Estúdio vol.3 no.5 Lisboa jun. 2012

 

TROPICALTERIDADE

Raid das Moças e a Cultura da depressão: performance e humor subversivo ou quando Foucalt visita as chanchadas da Atlântida

Raid das Moças: performance and subversive humor or when Foucault visits the popular movies of Atlantis

 

Djalma Thurler* & Marilda Santanna**

*Djalma Thurler: Brasil, diretor teatral, professor no Instituto de Humanidades, Artes e Ciências Prof. Milton Santos, Universidade Federal da Bahia (IHAC – UFBA), e no programa de pós-graduação multidisciplinar em Cultura e Sociedade, UFBA. Doutorado: Letras, Universidade Federal Fluminense (UFF, Rio de Janeiro). Mestrado: Ciência da Arte (UFF); Graduação em Artes Cênicas, Universidade Federal do Estado do Rio de Janeiro (Uni-Rio).

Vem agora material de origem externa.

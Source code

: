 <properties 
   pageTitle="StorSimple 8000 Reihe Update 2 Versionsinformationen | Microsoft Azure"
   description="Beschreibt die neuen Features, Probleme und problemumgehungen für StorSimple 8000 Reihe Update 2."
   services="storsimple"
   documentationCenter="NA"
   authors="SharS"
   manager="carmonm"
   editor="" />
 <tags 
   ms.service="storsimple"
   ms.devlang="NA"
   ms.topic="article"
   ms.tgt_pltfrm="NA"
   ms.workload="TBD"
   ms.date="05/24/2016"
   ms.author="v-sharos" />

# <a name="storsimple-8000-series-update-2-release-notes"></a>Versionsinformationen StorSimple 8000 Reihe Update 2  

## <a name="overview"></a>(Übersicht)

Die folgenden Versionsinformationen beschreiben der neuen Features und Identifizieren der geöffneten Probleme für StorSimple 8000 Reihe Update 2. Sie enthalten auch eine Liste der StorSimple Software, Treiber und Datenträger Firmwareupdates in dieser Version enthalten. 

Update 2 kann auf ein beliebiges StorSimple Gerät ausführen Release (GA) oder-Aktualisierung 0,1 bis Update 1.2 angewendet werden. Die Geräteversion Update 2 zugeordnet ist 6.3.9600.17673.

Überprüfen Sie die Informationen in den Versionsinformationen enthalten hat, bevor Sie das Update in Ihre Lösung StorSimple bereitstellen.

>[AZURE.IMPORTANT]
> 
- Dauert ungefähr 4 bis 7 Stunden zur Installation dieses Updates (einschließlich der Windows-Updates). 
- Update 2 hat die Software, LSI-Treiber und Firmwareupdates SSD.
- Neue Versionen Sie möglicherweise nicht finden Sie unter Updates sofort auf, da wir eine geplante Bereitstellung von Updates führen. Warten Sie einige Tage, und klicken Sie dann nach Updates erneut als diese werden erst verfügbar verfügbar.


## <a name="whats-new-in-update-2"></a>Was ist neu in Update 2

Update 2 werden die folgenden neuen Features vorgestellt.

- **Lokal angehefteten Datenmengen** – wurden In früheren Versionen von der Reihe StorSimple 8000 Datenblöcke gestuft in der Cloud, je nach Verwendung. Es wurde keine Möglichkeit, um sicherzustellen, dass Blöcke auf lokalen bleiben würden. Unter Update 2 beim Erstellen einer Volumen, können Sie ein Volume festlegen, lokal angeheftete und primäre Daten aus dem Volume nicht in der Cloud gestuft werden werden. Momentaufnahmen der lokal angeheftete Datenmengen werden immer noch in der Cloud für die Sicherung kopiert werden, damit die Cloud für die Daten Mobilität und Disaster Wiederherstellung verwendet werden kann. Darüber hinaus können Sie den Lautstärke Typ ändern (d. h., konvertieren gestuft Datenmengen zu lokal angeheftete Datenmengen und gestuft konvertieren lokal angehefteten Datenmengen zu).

**Marilda Santanna: Brasil, cantora e performer. Professora no Instituto de Humanidades, Artes e Ciências Prof. Milton Santos da Universidade Federal da Bahia (IHAC – UFBA) e no programa Multisciplinar em Cultura e Sociedade da UFBA. Doutorado em Ciências Sociais e Mestrado em Artes Cênicas pela Universidade Federal da Bahia (UFBA). Graduada em História, UFBA.

Endereço para correspondência

 

 

RESUMO
O Raid das Moças é um grupo performático vocal feminino que há 20 anos vem se apresentando em várias cidades no Brasil. Nosso resumo busca mostrar, com base no último espetáculo de seu repertório, "Cultura da depressão", como um trabalho aparentemente ingênuo e inofensivo pode estar carregado de propostas críticas e conceituais que legitimam e autorizam o humor e a performance como modus faciendi da arte contemporânea.

Palavras chave: Raid das moças; cultura da depressão; estética camp; paródia intertextual

 

 

ABSTRACT:
The Girls' Raid is a female vocal performance group that 20 years ago has served in various cities in Brazil. Our summary seeks to show, based on the last show of their repertoire, "Culture of depression" as a job seemingly innocent and harmless can be loaded with critical and conceptual proposals that legitimize and authorize the mood and performance as modus faciendi of contemporary art.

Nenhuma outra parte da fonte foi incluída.